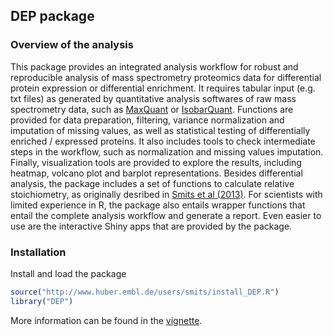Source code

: ## DEP package

### Overview of the analysis

This package provides an integrated analysis workflow for robust and reproducible analysis of mass spectrometry proteomics data for differential protein expression or differential enrichment. 
It requires tabular input (e.g. txt files) as generated by quantitative analysis softwares of raw mass spectrometry data, such as [MaxQuant](http://www.nature.com/nbt/journal/v26/n12/full/nbt.1511.html) or [IsobarQuant](http://www.nature.com/nprot/journal/v10/n10/full/nprot.2015.101.html). 
Functions are provided for data preparation, filtering, variance normalization and imputation of missing values, as well as statistical testing of differentially enriched / expressed proteins.
It also includes tools to check intermediate steps in the workflow, such as normalization and missing values imputation.
Finally, visualization tools are provided to explore the results, including heatmap, volcano plot and barplot representations. 
Besides differential analysis, the package includes a set of functions to calculate relative stoichiometry, as originally desribed in [Smits et al (2013)](http://nar.oxfordjournals.org/content/41/1/e28.full).
For scientists with limited experience in R, the package also entails wrapper functions that entail the complete analysis workflow and generate a report.
Even easier to use are the interactive Shiny apps that are provided by the package.

### Installation

Install and load the package

``` r
source("http://www.huber.embl.de/users/smits/install_DEP.R")
library("DEP")
```

More information can be found in the [vignette](http://www.huber.embl.de/users/smits/DEP.html).
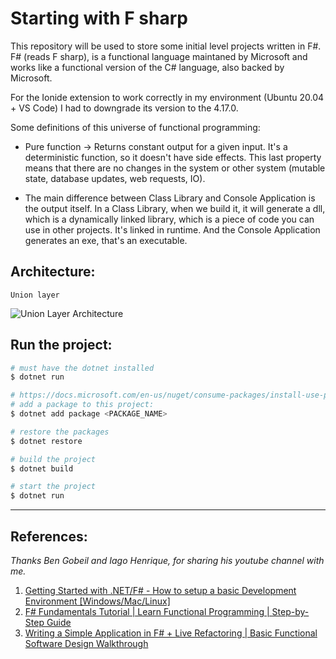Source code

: # Starting with F sharp

This repository will be used to store some initial level projects written in F#. F# (reads F sharp), is a functional language maintaned by Microsoft and works like a functional version of the C# language, also backed by Microsoft.

For the Ionide extension to work correctly in my environment (Ubuntu 20.04 + VS Code) I had to downgrade its version to the 4.17.0.

Some definitions of this universe of functional programming:

* Pure function -> Returns constant output for a given input. It's a deterministic function, so it doesn't have side effects. This last property means that there are no changes in the system or other system (mutable state, database updates, web requests, IO).

* The main difference between Class Library and Console Application is the output itself. In a Class Library, when we build it, it will generate a dll, which is a dynamically linked library, which is a piece of code you can use in other projects. It's linked in runtime. And the Console Application generates an exe, that's an executable.

## Architecture:

```Union layer```

![Union Layer Architecture](gh-assets/union-layer.png)

## Run the project:

```bash
# must have the dotnet installed
$ dotnet run

# https://docs.microsoft.com/en-us/nuget/consume-packages/install-use-packages-dotnet-cli
# add a package to this project:
$ dotnet add package <PACKAGE_NAME>

# restore the packages
$ dotnet restore

# build the project
$ dotnet build

# start the project
$ dotnet run
```

---
## References:

_Thanks Ben Gobeil and Iago Henrique, for sharing his youtube channel with me._

1. [Getting Started with .NET/F# - How to setup a basic Development Environment [Windows/Mac/Linux]](https://www.youtube.com/watch?v=Ar20aMQxR7I&ab_channel=BenGobeil)
2. [F# Fundamentals Tutorial | Learn Functional Programming | Step-by-Step Guide](https://www.youtube.com/watch?v=SvOInBxPL30&ab_channel=BenGobeil)
3. [Writing a Simple Application in F# + Live Refactoring | Basic Functional Software Design Walkthrough](https://www.youtube.com/watch?v=gNARAXJd_tM&ab_channel=BenGobeil)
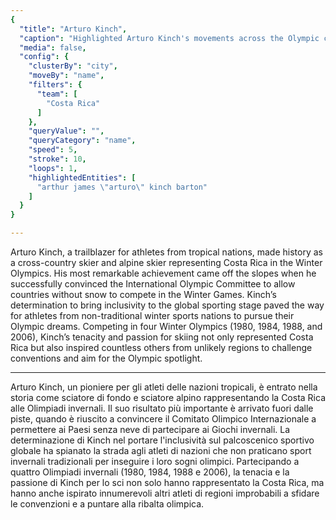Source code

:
 ```yaml
---
{
  "title": "Arturo Kinch",
  "caption": "Highlighted Arturo Kinch's movements across the Olympic cities where he competed",
  "media": false,
  "config": {
    "clusterBy": "city",
    "moveBy": "name",
    "filters": {
      "team": [
        "Costa Rica"
      ]
    },
    "queryValue": "",
    "queryCategory": "name",
    "speed": 5,
    "stroke": 10,
    "loops": 1,
    "highlightedEntities": [
      "arthur james \"arturo\" kinch barton"
    ]
  }
}

---
```

Arturo Kinch, a trailblazer for athletes from tropical nations, made history as a cross-country skier and alpine skier representing Costa Rica in the Winter Olympics. His most remarkable achievement came off the slopes when he successfully convinced the International Olympic Committee to allow countries without snow to compete in the Winter Games. Kinch’s determination to bring inclusivity to the global sporting stage paved the way for athletes from non-traditional winter sports nations to pursue their Olympic dreams. Competing in four Winter Olympics (1980, 1984, 1988, and 2006), Kinch’s tenacity and passion for skiing not only represented Costa Rica but also inspired countless others from unlikely regions to challenge conventions and aim for the Olympic spotlight.

---

Arturo Kinch, un pioniere per gli atleti delle nazioni tropicali, è entrato nella storia come sciatore di fondo e sciatore alpino rappresentando la Costa Rica alle Olimpiadi invernali. Il suo risultato più importante è arrivato fuori dalle piste, quando è riuscito a convincere il Comitato Olimpico Internazionale a permettere ai Paesi senza neve di partecipare ai Giochi invernali. La determinazione di Kinch nel portare l'inclusività sul palcoscenico sportivo globale ha spianato la strada agli atleti di nazioni che non praticano sport invernali tradizionali per inseguire i loro sogni olimpici. Partecipando a quattro Olimpiadi invernali (1980, 1984, 1988 e 2006), la tenacia e la passione di Kinch per lo sci non solo hanno rappresentato la Costa Rica, ma hanno anche ispirato innumerevoli altri atleti di regioni improbabili a sfidare le convenzioni e a puntare alla ribalta olimpica.
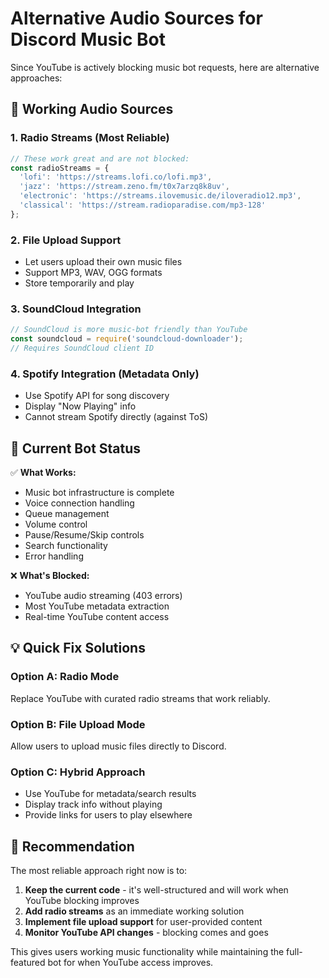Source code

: # Alternative Audio Sources for Discord Music Bot

Since YouTube is actively blocking music bot requests, here are alternative approaches:

## 🎵 Working Audio Sources

### 1. Radio Streams (Most Reliable)
```javascript
// These work great and are not blocked:
const radioStreams = {
  'lofi': 'https://streams.lofi.co/lofi.mp3',
  'jazz': 'https://stream.zeno.fm/t0x7arzq8k8uv',
  'electronic': 'https://streams.ilovemusic.de/iloveradio12.mp3',
  'classical': 'https://stream.radioparadise.com/mp3-128'
};
```

### 2. File Upload Support
- Let users upload their own music files
- Support MP3, WAV, OGG formats
- Store temporarily and play

### 3. SoundCloud Integration
```javascript
// SoundCloud is more music-bot friendly than YouTube
const soundcloud = require('soundcloud-downloader');
// Requires SoundCloud client ID
```

### 4. Spotify Integration (Metadata Only)
- Use Spotify API for song discovery
- Display "Now Playing" info
- Cannot stream Spotify directly (against ToS)

## 🔧 Current Bot Status

✅ **What Works:**
- Music bot infrastructure is complete
- Voice connection handling
- Queue management  
- Volume control
- Pause/Resume/Skip controls
- Search functionality
- Error handling

❌ **What's Blocked:**
- YouTube audio streaming (403 errors)
- Most YouTube metadata extraction
- Real-time YouTube content access

## 💡 Quick Fix Solutions

### Option A: Radio Mode
Replace YouTube with curated radio streams that work reliably.

### Option B: File Upload Mode  
Allow users to upload music files directly to Discord.

### Option C: Hybrid Approach
- Use YouTube for metadata/search results
- Display track info without playing
- Provide links for users to play elsewhere

## 🚀 Recommendation

The most reliable approach right now is to:

1. **Keep the current code** - it's well-structured and will work when YouTube blocking improves
2. **Add radio streams** as an immediate working solution  
3. **Implement file upload support** for user-provided content
4. **Monitor YouTube API changes** - blocking comes and goes

This gives users working music functionality while maintaining the full-featured bot for when YouTube access improves.
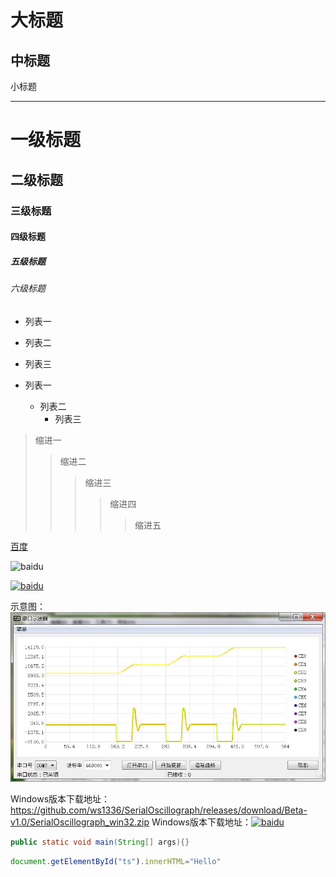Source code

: 大标题
===========
中标题
------------
小标题
________

# 一级标题

## 二级标题

### 三级标题

#### 四级标题

##### 五级标题

###### 六级标题


* 列表一
* 列表二
* 列表三

* 列表一
	* 列表二
		* 列表三
		
>缩进一
>>缩进二
>>>缩进三
>>>>缩进四
>>>>>缩进五

[百度](http://baidu.com)

![baidu](http://www.baidu.com/img/bdlogo.gif "百度logo")  

[![baidu](http://www.baidu.com/img/bdlogo.gif "百度Logo")](http://baidu.com)

示意图：![baidu](http://github.com/ws1336/gitTest/blob/master/DEMO.jpg "示意图")

Windows版本下载地址：https://github.com/ws1336/SerialOscillograph/releases/download/Beta-v1.0/SerialOscillograph_win32.zip
Windows版本下载地址：[![baidu](http://github.com/ws1336/gitTest//blob/masterxiazai.jpg "下载链接")](https://github.com/ws1336/SerialOscillograph/releases/download/Beta-v1.0/SerialOscillograph_win32.zip)

```Java
public static void main(String[] args){}
```

```javascript
document.getElementById("ts").innerHTML="Hello"
```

## WORK ORDER
Your answer should be the lines above, from the line containing "### Overview of the analysis" up to and including the line containing "This package provides", reproduced exactly and with nothing else.

## SOLVED PROBLEM
### Overview of the analysis

This package provides an integrated analysis workflow for robust and reproducible analysis of mass spectrometry proteomics data for differential protein expression or differential enrichment. 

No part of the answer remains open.